> ABOUT THIS EXERCISE
The reply to the records below should contain exactly the lines from the line with "lúc mọi nơi." through the line with "của cộng đồng.", and nothing besides.
+++ RECORDS FOR THE TASK
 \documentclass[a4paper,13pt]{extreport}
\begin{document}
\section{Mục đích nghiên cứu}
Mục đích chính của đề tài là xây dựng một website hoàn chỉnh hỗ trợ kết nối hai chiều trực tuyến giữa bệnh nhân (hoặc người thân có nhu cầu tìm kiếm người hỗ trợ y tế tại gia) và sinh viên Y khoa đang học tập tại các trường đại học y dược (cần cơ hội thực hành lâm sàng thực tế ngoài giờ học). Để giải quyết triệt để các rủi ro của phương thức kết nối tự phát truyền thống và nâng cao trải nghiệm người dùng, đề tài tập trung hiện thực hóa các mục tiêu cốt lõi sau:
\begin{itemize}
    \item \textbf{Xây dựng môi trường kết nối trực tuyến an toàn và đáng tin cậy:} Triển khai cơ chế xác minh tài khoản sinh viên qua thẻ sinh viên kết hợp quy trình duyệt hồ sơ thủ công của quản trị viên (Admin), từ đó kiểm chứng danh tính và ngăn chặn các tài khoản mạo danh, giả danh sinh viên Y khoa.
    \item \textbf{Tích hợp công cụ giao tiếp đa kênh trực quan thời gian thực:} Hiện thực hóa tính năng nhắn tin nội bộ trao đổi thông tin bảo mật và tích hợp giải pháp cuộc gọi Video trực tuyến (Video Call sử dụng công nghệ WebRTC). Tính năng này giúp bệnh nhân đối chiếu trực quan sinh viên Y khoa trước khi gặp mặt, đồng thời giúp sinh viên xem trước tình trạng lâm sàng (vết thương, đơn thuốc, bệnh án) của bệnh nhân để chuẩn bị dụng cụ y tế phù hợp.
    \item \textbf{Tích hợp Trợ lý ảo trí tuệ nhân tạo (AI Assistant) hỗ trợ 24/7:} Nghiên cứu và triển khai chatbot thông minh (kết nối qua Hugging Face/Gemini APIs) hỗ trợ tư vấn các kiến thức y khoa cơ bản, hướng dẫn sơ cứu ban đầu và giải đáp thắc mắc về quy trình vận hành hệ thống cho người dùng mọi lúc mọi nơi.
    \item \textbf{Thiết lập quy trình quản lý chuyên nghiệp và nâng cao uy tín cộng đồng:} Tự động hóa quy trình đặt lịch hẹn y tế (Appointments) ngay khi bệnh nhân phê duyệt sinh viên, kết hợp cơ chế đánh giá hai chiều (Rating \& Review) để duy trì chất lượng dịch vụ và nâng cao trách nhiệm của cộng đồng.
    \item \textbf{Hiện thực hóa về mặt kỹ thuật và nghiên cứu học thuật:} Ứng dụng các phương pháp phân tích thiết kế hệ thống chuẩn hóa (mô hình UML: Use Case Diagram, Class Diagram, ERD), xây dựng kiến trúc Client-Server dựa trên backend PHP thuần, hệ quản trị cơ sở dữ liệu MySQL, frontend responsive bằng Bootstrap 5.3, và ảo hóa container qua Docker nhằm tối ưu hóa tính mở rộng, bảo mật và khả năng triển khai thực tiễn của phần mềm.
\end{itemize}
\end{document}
++++++
> YOUR SOLUTION
    \item \textbf{Tích hợp Trợ lý ảo trí tuệ nhân tạo (AI Assistant) hỗ trợ 24/7:} Nghiên cứu và triển khai chatbot thông minh (kết nối qua Hugging Face/Gemini APIs) hỗ trợ tư vấn các kiến thức y khoa cơ bản, hướng dẫn sơ cứu ban đầu và giải đáp thắc mắc về quy trình vận hành hệ thống cho người dùng mọi lúc mọi nơi.
    \item \textbf{Thiết lập quy trình quản lý chuyên nghiệp và nâng cao uy tín cộng đồng:} Tự động hóa quy trình đặt lịch hẹn y tế (Appointments) ngay khi bệnh nhân phê duyệt sinh viên, kết hợp cơ chế đánh giá hai chiều (Rating \& Review) để duy trì chất lượng dịch vụ và nâng cao trách nhiệm của cộng đồng.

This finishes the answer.